Un tipo bajito y enjuto, tocado con una gorra de béisbol y unas gafas gruesas de pasta marrón, apoya cuidadosamente su bicicleta contra una farola junto al café Hibou, en el Odeón parisino. En un gesto suave, mete la mano dentro de una bolsa de plástico y saca un pequeño fajo de periódicos que se coloca bajo del brazo. Como si estuviese a punto de levantarse el telón, el tipo coge aire y lanza: “¡Ya está aquí! Bayrou ha solucionado los problemas de Francia. Estamos salvados. ¡Compren Le Monde!”. Comienza la función.

Ali Akbar, pakistaní de 72 años, es el último vendedor ambulante de periódicos de París, aunque el nombre en francés sea mucho más poético: crieur (gritador).

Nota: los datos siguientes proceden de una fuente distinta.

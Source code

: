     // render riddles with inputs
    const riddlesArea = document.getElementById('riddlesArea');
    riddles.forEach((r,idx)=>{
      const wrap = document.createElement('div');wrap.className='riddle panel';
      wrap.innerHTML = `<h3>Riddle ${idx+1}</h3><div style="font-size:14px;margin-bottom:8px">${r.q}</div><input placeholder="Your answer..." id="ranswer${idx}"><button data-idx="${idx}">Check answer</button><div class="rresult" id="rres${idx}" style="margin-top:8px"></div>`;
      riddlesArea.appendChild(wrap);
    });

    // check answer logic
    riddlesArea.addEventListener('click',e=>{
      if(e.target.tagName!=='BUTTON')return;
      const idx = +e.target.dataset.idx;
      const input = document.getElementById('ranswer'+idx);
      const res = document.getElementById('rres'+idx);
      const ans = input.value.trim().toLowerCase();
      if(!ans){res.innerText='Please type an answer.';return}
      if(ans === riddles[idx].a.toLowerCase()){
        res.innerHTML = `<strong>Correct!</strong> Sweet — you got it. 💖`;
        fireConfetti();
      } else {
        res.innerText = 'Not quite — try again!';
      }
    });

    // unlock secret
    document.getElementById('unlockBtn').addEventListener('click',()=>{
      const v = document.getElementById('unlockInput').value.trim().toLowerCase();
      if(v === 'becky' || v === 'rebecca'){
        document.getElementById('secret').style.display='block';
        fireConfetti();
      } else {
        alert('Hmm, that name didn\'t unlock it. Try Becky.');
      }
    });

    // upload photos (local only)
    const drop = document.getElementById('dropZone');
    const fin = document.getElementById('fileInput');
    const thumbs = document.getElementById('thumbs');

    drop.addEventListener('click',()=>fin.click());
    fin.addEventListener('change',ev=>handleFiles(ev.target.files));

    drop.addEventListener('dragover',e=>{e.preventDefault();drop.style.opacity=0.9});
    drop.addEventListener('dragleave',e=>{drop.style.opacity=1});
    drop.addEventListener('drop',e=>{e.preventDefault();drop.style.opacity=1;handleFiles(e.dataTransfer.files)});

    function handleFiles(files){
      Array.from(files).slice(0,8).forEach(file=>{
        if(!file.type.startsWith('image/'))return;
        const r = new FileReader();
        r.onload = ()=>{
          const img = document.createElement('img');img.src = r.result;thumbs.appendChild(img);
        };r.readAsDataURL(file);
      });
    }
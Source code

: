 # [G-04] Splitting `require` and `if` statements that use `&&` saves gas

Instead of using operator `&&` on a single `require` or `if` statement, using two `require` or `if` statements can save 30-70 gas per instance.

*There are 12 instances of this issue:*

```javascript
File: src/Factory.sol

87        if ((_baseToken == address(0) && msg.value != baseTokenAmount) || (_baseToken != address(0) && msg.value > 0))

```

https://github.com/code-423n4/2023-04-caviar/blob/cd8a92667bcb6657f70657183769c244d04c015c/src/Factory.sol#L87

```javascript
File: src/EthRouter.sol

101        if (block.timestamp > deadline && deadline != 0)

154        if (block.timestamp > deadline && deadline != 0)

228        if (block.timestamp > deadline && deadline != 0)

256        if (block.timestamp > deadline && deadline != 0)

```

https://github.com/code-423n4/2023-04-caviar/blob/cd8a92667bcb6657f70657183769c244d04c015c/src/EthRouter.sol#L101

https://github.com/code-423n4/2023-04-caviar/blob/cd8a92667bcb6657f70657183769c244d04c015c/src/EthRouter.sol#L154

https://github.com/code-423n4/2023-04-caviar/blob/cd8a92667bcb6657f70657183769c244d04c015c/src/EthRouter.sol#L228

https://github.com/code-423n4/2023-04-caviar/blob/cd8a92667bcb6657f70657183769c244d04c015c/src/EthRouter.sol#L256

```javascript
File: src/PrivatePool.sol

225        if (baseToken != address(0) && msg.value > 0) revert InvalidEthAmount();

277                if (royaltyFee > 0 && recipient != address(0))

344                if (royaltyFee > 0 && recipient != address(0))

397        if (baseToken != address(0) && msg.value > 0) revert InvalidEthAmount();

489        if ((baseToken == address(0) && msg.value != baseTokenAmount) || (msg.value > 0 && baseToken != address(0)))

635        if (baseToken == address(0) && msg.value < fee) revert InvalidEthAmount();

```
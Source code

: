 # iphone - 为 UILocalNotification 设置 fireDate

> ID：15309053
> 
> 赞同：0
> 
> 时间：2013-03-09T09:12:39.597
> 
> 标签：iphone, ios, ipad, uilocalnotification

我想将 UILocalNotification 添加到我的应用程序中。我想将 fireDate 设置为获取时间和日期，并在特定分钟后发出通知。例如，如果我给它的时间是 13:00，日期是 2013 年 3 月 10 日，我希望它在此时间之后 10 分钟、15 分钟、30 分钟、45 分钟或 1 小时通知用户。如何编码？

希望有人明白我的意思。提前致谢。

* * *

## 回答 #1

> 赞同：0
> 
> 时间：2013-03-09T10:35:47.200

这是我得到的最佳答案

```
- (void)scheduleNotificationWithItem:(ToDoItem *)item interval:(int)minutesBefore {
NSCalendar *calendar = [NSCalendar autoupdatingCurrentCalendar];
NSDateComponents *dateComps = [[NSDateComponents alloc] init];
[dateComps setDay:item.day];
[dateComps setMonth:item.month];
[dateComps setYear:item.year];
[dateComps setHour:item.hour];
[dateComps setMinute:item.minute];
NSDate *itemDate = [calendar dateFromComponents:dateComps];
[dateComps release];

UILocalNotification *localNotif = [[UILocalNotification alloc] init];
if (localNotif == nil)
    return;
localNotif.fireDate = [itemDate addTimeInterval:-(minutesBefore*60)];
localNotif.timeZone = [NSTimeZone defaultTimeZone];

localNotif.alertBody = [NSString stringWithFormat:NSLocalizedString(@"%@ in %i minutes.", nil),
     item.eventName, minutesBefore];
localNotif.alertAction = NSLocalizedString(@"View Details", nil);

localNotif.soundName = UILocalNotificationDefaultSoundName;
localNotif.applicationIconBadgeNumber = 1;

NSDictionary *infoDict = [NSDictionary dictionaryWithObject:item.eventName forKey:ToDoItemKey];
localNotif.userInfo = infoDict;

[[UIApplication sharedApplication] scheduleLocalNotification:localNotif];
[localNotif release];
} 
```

Desde hace más de medio siglo recorre unos 15 kilómetros diarios entre las callejuelas del Barrio Latino de París ofreciendo periódicos en plazas, restaurantes y locales nocturnos. Ali llega de Antony, en la banlieue sur de París, a mediodía. Empieza a la una, cuando llega a los quioscos Le Monde [su edición es vespertina], y no se marcha a su casa hasta que vuela el último ejemplar. Ya sean las ocho, las nueve o las diez de la noche. Desde el café Fleur a Les Éditeurs, pasando por la brasserie Lipp hasta la facultad de Sciences Po donde, durante años, cuando llegaba a despachar más de 250 periódicos diarios, encontró a sus principales clientes entre los estudiantes de políticas impacientes por saber lo que ocurría en el mundo.